Fantástica la cámara en el barril, 1,2,3,…” FLASH, el hombre y el rodillo que acompañan la sonrisa de una loca. Loca, loca, loca, ella volvía a todo el mundo loco, su belleza, ilusión, justicia para lo que ella creía que necesitaba justicia. Era así su vida. Un carro con placas 959 DK 48 que nunca supe en donde quedo, pero resulta mejor pensar en la posible técnica de una cerveza en la mesa donde esta sea la inspiración necesaria para una hoja en espera, qué necesita tanto al principio como al final que le den sus letras.¿Qué quién era Thomas Colas?? En estos momentos solo un escritor ficticio, creo yo.
Sin duda esta película sin su tequila rápido o la desesperante música de carrusel, no sería nada. Desesperante como la protagonista.
Una Betty que no puede vivir de la inmovilidad, una luchadora acompañada de un incrédulo que limpia la arrogancia de otros. Pero ella, sólo ella busca y quiere algo que no existe, simplemente porque el mundo es muy pequeño para ella, sólo ella.

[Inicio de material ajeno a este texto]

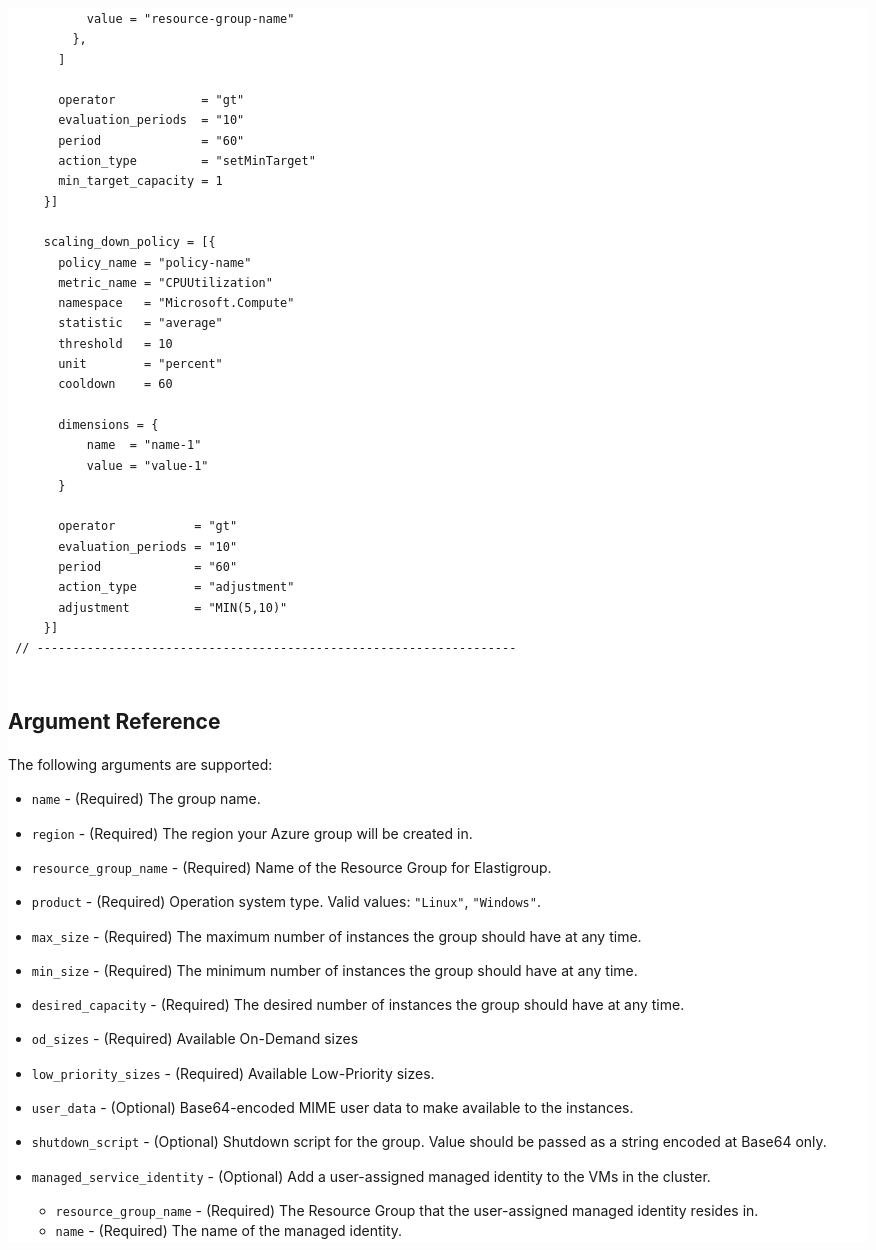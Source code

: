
 ```hcl
           value = "resource-group-name"
         },
       ]
       
       operator            = "gt"
       evaluation_periods  = "10"
       period              = "60"
       action_type         = "setMinTarget"
       min_target_capacity = 1
     }]
 
     scaling_down_policy = [{
       policy_name = "policy-name"
       metric_name = "CPUUtilization"
       namespace   = "Microsoft.Compute"
       statistic   = "average"
       threshold   = 10
       unit        = "percent"
       cooldown    = 60
       
       dimensions = {
           name  = "name-1"
           value = "value-1"
       }
       
       operator           = "gt"
       evaluation_periods = "10"
       period             = "60"
       action_type        = "adjustment"
       adjustment         = "MIN(5,10)"
     }]
 // -------------------------------------------------------------------
 
```

## Argument Reference

The following arguments are supported:

* `name` - (Required) The group name.
* `region` - (Required) The region your Azure group will be created in.
* `resource_group_name` - (Required) Name of the Resource Group for Elastigroup.
* `product` - (Required) Operation system type. Valid values: `"Linux"`, `"Windows"`.
* `max_size` - (Required) The maximum number of instances the group should have at any time.
* `min_size` - (Required) The minimum number of instances the group should have at any time.
* `desired_capacity` - (Required) The desired number of instances the group should have at any time.

* `od_sizes` - (Required) Available On-Demand sizes
* `low_priority_sizes` - (Required) Available Low-Priority sizes.

* `user_data` - (Optional) Base64-encoded MIME user data to make available to the instances.
* `shutdown_script` - (Optional) Shutdown script for the group. Value should be passed as a string encoded at Base64 only.
* `managed_service_identity` - (Optional) Add a user-assigned managed identity to the VMs in the cluster.
    * `resource_group_name` - (Required) The Resource Group that the user-assigned managed identity resides in.
    * `name` - (Required) The name of the managed identity.
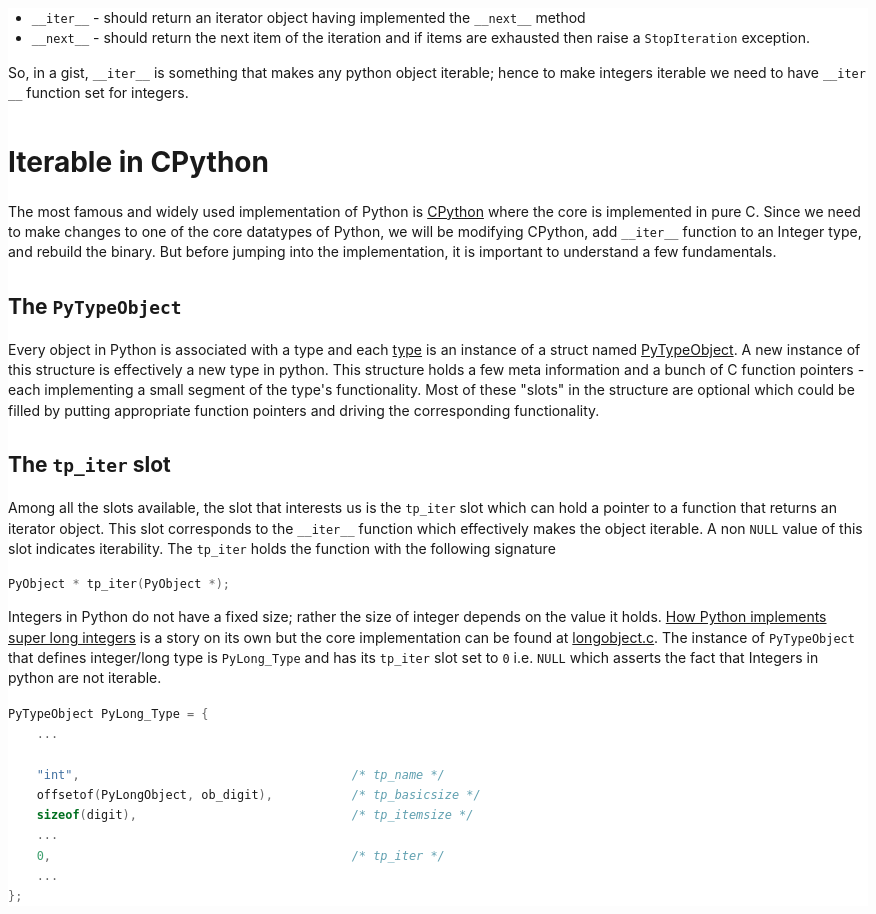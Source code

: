 - `__iter__` - should return an iterator object having implemented the `__next__` method
- `__next__` - should return the next item of the iteration and if items are exhausted then raise a `StopIteration` exception.

So, in a gist, `__iter__` is something that makes any python object iterable; hence to make integers iterable we need to have `__iter__` function set for integers.

# Iterable in CPython

The most famous and widely used implementation of Python is [CPython](https://github.com/python/cpython/) where the core is implemented in pure C. Since we need to make changes to one of the core datatypes of Python, we will be modifying CPython, add `__iter__` function to an Integer type, and rebuild the binary. But before jumping into the implementation, it is important to understand a few fundamentals.

## The `PyTypeObject`

Every object in Python is associated with a type and each [type](https://docs.python.org/3/c-api/typeobj.html#type-objects) is an instance of a struct named [PyTypeObject](https://docs.python.org/3/c-api/typeobj.html). A new instance of this structure is effectively a new type in python. This structure holds a few meta information and a bunch of C function pointers - each implementing a small segment of the type's functionality. Most of these "slots" in the structure are optional which could be filled by putting appropriate function pointers and driving the corresponding functionality.

## The `tp_iter` slot

Among all the slots available, the slot that interests us is the `tp_iter` slot which can hold a pointer to a function that returns an iterator object. This slot corresponds to the `__iter__` function which effectively makes the object iterable. A non `NULL` value of this slot indicates iterability. The `tp_iter` holds the function with the following signature

```cpp
PyObject * tp_iter(PyObject *);
```

Integers in Python do not have a fixed size; rather the size of integer depends on the value it holds. [How Python implements super long integers](https://arpitbhayani.me/blogs/super-long-integers) is a story on its own but the core implementation can be found at [longobject.c](https://github.com/python/cpython/blob/master/Objects/longobject.c). The instance of `PyTypeObject` that defines integer/long type is `PyLong_Type` and has its `tp_iter` slot set to `0` i.e. `NULL` which asserts the fact that Integers in python are not iterable.

```cpp
PyTypeObject PyLong_Type = {
    ...

    "int",                                      /* tp_name */
    offsetof(PyLongObject, ob_digit),           /* tp_basicsize */
    sizeof(digit),                              /* tp_itemsize */
    ...
    0,                                          /* tp_iter */
    ...
};
```
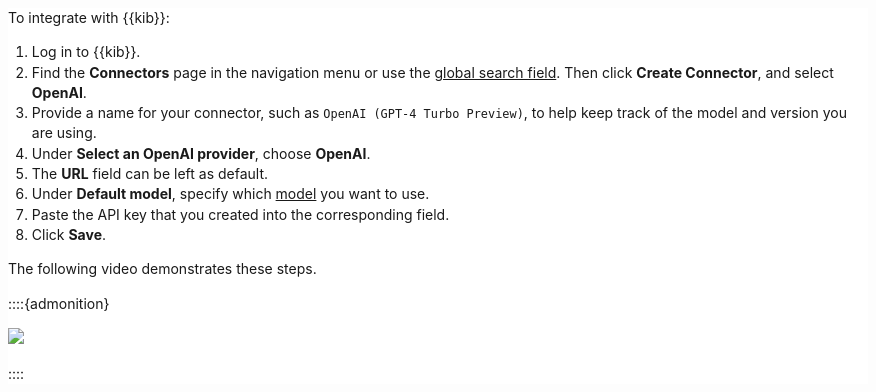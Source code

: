 To integrate with {{kib}}:

1. Log in to {{kib}}.
2. Find the **Connectors** page in the navigation menu or use the [global search field](/explore-analyze/find-and-organize/find-apps-and-objects.md). Then click **Create Connector**, and select **OpenAI**.
3. Provide a name for your connector, such as `OpenAI (GPT-4 Turbo Preview)`, to help keep track of the model and version you are using.
4. Under **Select an OpenAI provider**, choose **OpenAI**.
5. The **URL** field can be left as default.
6. Under **Default model**, specify which [model](https://platform.openai.com/docs/models/gpt-4-turbo-and-gpt-4) you want to use.
7. Paste the API key that you created into the corresponding field.
8. Click **Save**.

The following video demonstrates these steps.

::::{admonition}
<script type="text/javascript" async src="https://play.vidyard.com/embed/v4.js"></script>
<img
  style="width: 100%; margin: auto; display: block;"
  class="vidyard-player-embed"
  src="https://play.vidyard.com/BGaQ73KBJCzeqWoxXkQvy9.jpg"
  data-uuid="BGaQ73KBJCzeqWoxXkQvy9"
  data-v="4"
  data-type="inline"
/>
</br>
::::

Ahh y del incrédulo que no era tan incrédulo no tengo muchas cosas que decir, solo sé que la amaba y para que ella, sólo ella estuviera feliz hizo algunos sacrificios donde siempre terminaba arrodillado, y del manuscrito que escribió nunca se supo si era verdaderamente malo como decía el editor rasguñado en la mejilla o era tan maravilloso como lo pintaba Betty con su azul, muy azul y algunas veces rosa.